新型コロナウイルス感染症の後遺症の有病率は12.7%!

後遺症2022年8月6日号のLancet誌に、オランダの大学が2020年3月~2021年8月まで1年以上にわたって合計24回も実施したオンライン調査の結果をまとめ、新型コロナウイルス感染症の後遺症有病率が1割以上にもなるという結果が掲載されました。

こちらのページでは、上記についての詳しい情報について紹介していきます。

今回Lancet誌に掲載された情報とは?

ランセット新型コロナウイルス感染症の後遺症に関する研究データはこれまでさまざまな箇所で取られていましたが、基本的には、入院患者を対象したものであり新型コロナウイルス感染症の発症前から出ていた症状などは考慮されていませんでした。
しかし、今回掲載された情報は、感染前の症状などを除外したデータを分析したものとなっているため、より正確なデータであると期待されています。

こちらのデータには、オランダの大学が行ったオンライン調査に参加した7万6422人の回答データから得られた結果が掲載されています。

コロナ診断前と比べて多くなった後遺症は?

オンライン調査の回答データから得られた情報で、コロナ診断前と比べて後遺症として多くなった症状に

・心肺症状(呼吸困難、呼吸時の痛みなど)
・知覚症状(味覚障害、嗅覚障害など)
・筋骨格症状(筋痛など)
・全身症状(倦怠感、腕や足が重いなど)

といったものがありました。

逆に

・頭痛
・めまい
・腰痛
・悪心

といった症状は、診断前後で大きく数字が変わることはありませんでした。

また、後遺症の種類によっては男性女性でも発生率に違いがあったというデータが出ています。

症状別コロナ診断前後での重症度の変化

新型コロナウイルス感染症の後遺症としてあらわれたとされる症状の中でも、診断前と比べて診断後に症状が悪化したものを比較すると

・知覚症状:0.4%と7.6%
・呼吸困難:0.5%と2.4%
・胸の痛み:0.6%と2.4%
・腕や足が重い:1.6%と4.2%
・倦怠感:2.1%と4.9%

といった結果になっています。上記の結果は一部であり他の症状についても比較はされています。
そして、これらの症状があらわれたのは新型コロナウイルス感染症に感染した方の11%程となっています。

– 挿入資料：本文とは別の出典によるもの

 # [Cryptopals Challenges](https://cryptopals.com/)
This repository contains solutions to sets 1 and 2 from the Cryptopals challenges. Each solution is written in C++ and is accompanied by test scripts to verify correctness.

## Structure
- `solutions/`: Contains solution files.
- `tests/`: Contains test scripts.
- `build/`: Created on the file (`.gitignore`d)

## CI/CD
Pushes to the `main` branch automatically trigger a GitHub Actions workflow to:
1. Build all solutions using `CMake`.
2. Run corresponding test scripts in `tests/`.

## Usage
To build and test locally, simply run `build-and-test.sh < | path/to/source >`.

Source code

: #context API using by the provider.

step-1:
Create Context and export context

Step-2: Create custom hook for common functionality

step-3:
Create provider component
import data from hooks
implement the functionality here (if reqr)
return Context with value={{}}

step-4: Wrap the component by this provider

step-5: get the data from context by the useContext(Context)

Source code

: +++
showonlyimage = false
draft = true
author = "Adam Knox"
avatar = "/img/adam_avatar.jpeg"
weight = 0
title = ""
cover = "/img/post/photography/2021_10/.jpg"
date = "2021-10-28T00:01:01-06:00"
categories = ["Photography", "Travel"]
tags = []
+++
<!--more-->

また、主要な10種の症状に限定した場合、新型コロナウイルス感染症に感染した方の12.7%に後遺症があらわれているという結果となりました。

新型コロナウイルス感染症が改善しても1割以上に後遺症が

日本国内外でも新型コロナウイルス感染症の治療薬などが登場しており、重症化を防ぎながら改善を目指すことができるようになってきています。

治療薬の登場によって、死亡などのリスクを下げることができるようになっていますが、治療薬を用いたとしても13%近い割合の方に、後遺症の症状が現れています。
特に、後遺症の中でも知覚障害(味覚障害や嗅覚障害)が多い結果となっており、日常生活の上で大きな支障に繋がる可能性も十分に考えられます。

嗅覚や味覚に障害が合われると匂いや味がしなくなるため、食事による満足度などもなくなり、食べたくても食べれなくなってしまうなんて言うことにつながる可能性もあります。

嗅覚については、仕事上で重要になるケース(ソムリエ、調香師など)もあるため、コロナで仕事に支障が出た上に、後遺症でも仕事が満足に行えなくなるなんて言うことも十分にあるわけです。

実際にアメリカなどでは、この後遺症によって働けない方の数が非常に多くなっているという情報もあります。
詳細はこちら

新型コロナが治ったとしても13%近い方が、改善後も後遺症に悩まされ続けることになるため、まずは新型コロナウイルス感染症に感染しないように注意していくことが何よりも重要です。

感染の予防と共に適切な治療のための対策を

新型コロナウイルスウイルス感染症の対策として、最も重要になるのが基本的な感染予防対策です。
これだけでも、感染するリスクを大きく下げることができるため、心掛けるようにしましょう。
しかし、予防対策も完璧なものではないため、感染リスクを完全にゼロにすることはできません。

だからこそ、予防の対策を行いながら、感染してもすぐに対応できるように治療薬などを常備して備えておき、速やかに治療にあたることが大切です。